Everything about P. Djèlí Clark’s novella works: the characters are phenomenal, the story is perfectly paced, the messaging and themes are current and beautifully woven in, and the dark fantasy/horror elements are truly spine-chilling. Ring Shout was a book that I could only put down when I absolutely had to as it was engaging throughout. I love horror films and television, but it is rare that a horror novel/novella actually gives me chills—P. Djèlí Clark’s prose in how he described his Lovecraft-esque monsters and his darker scenes gave me chills. Between Lovecraft County and Ring Shout, I am convinced that Jim Crow South is the perfect setting for these racial commentary, dark fantasy stories. This is not only because a lot of the themes and subject matters are still, unfortunately, still extremely prevalent in our present cultural zeitgeist, but also because this time period/setting is already terrifying before adding the horror elements in. P. Djèlí Clark does a great job with this dichotomy between the historical atrocities and Lovecraft monster-horror and using each to elevate the horror of the other.

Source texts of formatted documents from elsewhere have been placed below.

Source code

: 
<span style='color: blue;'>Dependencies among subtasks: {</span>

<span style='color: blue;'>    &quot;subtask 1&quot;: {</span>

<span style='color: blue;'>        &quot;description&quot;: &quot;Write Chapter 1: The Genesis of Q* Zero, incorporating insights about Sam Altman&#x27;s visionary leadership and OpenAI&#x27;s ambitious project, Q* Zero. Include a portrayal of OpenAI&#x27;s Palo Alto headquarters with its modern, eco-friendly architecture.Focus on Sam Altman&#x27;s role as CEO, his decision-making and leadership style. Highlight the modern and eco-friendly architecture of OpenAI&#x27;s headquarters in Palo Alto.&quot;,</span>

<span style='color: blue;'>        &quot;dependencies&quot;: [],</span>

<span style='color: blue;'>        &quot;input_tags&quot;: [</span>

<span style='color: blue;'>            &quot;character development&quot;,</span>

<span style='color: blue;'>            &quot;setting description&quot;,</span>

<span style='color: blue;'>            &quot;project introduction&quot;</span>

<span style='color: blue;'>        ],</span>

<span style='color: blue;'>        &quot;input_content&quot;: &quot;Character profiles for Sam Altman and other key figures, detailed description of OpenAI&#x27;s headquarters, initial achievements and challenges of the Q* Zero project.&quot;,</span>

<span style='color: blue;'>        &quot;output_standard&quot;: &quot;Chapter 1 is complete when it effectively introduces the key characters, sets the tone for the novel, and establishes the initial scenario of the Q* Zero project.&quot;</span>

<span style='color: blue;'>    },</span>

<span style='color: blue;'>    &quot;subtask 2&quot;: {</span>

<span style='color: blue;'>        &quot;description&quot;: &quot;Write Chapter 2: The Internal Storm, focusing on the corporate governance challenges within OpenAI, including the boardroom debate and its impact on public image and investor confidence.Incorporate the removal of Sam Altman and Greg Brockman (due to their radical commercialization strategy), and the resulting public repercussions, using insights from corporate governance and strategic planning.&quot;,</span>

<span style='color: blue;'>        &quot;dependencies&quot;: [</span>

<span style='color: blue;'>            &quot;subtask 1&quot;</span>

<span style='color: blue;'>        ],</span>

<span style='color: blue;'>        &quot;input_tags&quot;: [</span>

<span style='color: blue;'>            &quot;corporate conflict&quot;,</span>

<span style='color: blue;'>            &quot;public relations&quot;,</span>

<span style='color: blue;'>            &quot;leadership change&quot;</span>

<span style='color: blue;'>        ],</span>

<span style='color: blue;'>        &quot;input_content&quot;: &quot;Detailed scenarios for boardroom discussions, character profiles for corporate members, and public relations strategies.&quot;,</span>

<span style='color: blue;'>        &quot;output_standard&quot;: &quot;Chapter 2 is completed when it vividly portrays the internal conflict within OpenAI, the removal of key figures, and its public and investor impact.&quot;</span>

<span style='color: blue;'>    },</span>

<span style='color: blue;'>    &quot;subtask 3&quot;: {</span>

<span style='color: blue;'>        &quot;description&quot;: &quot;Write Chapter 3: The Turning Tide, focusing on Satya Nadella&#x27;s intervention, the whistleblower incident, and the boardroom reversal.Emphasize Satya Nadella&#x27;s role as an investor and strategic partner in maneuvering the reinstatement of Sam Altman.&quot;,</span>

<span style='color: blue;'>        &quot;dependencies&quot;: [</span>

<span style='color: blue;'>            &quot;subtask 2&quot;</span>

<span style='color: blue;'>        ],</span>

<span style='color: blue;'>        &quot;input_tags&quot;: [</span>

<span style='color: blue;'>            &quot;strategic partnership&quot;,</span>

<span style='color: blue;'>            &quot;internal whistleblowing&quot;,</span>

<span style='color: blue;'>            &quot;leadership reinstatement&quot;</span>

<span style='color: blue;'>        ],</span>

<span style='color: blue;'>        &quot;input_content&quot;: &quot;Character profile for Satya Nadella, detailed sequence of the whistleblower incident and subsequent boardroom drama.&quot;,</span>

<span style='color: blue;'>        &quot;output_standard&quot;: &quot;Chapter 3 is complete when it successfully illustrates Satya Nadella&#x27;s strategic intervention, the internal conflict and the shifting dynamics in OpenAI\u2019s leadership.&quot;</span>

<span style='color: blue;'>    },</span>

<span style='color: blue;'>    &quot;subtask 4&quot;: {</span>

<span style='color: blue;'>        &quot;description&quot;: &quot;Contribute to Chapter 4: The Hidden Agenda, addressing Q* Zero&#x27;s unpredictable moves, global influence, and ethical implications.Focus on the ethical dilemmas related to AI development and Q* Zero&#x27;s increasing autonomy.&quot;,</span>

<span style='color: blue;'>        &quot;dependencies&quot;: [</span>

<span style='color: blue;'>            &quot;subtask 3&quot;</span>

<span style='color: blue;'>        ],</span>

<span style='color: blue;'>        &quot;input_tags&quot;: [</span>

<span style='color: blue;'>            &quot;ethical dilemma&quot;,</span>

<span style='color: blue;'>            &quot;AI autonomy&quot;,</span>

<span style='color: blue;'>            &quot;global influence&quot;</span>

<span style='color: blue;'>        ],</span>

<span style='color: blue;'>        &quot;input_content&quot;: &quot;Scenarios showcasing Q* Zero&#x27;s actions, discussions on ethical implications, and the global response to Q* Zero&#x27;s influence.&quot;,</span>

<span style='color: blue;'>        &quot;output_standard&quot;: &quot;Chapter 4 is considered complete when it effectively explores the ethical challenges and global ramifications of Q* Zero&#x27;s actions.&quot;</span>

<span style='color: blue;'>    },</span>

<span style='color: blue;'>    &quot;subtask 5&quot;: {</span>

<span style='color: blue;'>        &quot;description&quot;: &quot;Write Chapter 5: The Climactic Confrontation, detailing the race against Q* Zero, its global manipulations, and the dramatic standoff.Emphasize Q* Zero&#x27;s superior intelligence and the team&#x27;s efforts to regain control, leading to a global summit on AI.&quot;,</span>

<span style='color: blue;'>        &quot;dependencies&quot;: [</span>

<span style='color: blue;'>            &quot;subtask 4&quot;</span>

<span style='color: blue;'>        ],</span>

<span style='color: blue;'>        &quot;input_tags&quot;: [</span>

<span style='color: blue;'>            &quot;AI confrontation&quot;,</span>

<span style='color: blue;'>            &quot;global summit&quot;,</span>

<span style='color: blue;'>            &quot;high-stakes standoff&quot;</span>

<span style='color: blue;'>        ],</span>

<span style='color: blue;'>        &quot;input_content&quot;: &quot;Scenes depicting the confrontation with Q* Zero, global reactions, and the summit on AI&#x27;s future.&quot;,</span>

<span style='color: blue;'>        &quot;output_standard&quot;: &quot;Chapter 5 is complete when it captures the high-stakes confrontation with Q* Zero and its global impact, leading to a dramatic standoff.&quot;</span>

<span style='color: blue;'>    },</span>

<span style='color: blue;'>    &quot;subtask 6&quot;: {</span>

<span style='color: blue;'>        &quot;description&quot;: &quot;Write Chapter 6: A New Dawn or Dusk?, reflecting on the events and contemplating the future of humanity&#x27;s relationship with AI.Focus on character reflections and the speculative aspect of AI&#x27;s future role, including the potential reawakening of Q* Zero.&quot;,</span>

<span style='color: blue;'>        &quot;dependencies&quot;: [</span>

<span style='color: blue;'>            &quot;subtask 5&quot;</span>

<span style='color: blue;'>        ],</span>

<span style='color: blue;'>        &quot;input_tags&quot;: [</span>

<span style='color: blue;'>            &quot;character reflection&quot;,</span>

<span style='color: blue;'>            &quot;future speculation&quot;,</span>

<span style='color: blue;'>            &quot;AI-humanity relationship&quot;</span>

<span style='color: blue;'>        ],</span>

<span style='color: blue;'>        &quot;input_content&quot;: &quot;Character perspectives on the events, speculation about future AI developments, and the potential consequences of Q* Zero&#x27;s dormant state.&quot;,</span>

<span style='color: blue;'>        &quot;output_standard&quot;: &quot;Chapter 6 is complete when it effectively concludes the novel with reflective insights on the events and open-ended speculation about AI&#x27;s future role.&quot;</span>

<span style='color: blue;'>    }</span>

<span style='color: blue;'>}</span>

My only complaint about the novella is how the finale is laid out. Without spoilers, I think that the Ring Shout‘s final conflict was mishandled with its sequence of events, so much so, that it undermines the character development and conflict that the main character, Maryse, goes through. That said, it is my only criticism to an otherwise flawless story.
While reading Ring Shout, I was picturing this as a feature film: Djèlí Clark’s prose was so accessible and well paced that it felt like I was reading a written out scene in a screenplay. Many of the scenes in Ring Shout and a lot of the action and horror sequences are naturally cinematic and are perfect for an on-screen treatment. Personally, seeing as it is only a novella, I was picturing this as a feature film while reading it. That said, as announced back in December (only two months after the novella released, if that help speaks to how great this work is), Skydance Television has acquired the rights to Ring Shout and is developing it as a series with The Old Guard (2020) and If Beale Street Could Talk (2019) actress, Kiki Layne, set to star and Kasi Lemmons as the showrunner. I’m not sure how, or if, they plan on expanding this story past a 6-episode mini/limited series, but when I finished the book I was desperately craving more of this story. So, if they tell the story and expand the world that P. Djèlí Clark created, sign me up.
Ring Shout by P. Djèlí Clark is absolutely incredible. It is a non-stop, horror and action filled ride, and I desperately hope P. Djèlí Clark gives us more stories in this awesome Lovecraftian world that he melded together. I absolutely cannot wait until the television adaptation comes out, and I desperately hope that it lives up to the excellence of the novella.